Input records
■ ■ ■ ■ ■

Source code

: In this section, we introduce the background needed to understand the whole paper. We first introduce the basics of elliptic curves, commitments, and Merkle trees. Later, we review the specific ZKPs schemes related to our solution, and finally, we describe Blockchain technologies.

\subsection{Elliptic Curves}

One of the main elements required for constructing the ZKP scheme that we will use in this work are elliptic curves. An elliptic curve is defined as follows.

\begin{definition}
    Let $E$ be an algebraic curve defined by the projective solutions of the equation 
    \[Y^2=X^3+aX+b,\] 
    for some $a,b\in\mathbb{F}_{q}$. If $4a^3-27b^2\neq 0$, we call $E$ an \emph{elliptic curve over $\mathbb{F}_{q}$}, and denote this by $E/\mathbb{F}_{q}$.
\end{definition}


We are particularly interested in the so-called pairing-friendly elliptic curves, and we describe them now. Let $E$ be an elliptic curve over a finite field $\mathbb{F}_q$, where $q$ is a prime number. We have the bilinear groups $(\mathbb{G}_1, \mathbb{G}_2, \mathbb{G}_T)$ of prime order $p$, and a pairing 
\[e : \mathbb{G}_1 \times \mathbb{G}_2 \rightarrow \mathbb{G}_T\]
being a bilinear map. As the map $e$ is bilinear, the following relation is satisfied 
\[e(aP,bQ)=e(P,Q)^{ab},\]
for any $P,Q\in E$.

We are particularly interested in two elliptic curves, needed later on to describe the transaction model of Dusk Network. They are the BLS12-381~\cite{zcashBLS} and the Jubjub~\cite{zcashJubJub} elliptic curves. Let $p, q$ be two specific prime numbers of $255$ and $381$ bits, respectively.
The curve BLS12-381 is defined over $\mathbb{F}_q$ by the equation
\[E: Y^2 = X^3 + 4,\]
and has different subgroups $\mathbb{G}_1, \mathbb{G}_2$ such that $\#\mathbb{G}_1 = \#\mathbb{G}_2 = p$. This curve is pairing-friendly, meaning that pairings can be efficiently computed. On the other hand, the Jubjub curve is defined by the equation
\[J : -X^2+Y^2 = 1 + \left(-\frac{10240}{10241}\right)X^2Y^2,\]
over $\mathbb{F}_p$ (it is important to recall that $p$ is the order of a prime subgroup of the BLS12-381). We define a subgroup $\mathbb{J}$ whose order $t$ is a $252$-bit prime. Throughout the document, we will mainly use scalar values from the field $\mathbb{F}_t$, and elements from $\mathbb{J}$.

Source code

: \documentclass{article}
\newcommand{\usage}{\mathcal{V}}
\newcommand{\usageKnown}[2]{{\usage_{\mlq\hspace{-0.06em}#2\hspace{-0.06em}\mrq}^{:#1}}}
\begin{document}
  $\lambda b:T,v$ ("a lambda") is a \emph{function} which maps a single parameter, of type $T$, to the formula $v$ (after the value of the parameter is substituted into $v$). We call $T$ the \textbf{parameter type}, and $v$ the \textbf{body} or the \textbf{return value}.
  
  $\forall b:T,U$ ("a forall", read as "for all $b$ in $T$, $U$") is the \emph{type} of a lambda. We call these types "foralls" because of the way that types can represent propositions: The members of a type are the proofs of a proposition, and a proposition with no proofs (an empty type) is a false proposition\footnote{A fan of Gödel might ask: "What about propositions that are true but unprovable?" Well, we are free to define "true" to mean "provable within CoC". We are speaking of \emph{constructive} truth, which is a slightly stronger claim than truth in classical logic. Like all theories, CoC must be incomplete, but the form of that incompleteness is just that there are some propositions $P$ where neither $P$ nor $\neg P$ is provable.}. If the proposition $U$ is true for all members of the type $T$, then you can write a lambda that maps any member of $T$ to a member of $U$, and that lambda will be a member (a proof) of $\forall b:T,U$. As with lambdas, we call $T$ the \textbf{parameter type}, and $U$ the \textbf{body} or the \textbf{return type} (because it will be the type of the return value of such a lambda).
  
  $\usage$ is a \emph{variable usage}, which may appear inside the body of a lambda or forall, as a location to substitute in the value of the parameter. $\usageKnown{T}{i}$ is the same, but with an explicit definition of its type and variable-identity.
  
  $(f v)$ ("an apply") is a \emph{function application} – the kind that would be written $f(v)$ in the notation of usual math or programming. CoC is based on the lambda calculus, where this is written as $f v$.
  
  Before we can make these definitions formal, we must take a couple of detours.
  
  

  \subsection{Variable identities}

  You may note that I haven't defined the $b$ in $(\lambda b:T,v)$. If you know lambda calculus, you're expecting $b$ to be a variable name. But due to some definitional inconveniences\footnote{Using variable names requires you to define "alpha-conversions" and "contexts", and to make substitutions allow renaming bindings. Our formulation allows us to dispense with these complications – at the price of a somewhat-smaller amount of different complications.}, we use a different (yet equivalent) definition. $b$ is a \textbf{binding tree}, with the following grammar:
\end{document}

■ ■ ■ ■ ■

Work instruction
Extract the lines of the preceding material that run from the line with "being a bilinear" through the line with "Y^2 = X^3 + 4,\]", inclusive, reproducing them exactly and adding nothing.

Answer to the exercise
being a bilinear map. As the map $e$ is bilinear, the following relation is satisfied 
\[e(aP,bQ)=e(P,Q)^{ab},\]
for any $P,Q\in E$.

We are particularly interested in two elliptic curves, needed later on to describe the transaction model of Dusk Network. They are the BLS12-381~\cite{zcashBLS} and the Jubjub~\cite{zcashJubJub} elliptic curves. Let $p, q$ be two specific prime numbers of $255$ and $381$ bits, respectively.
The curve BLS12-381 is defined over $\mathbb{F}_q$ by the equation
\[E: Y^2 = X^3 + 4,\]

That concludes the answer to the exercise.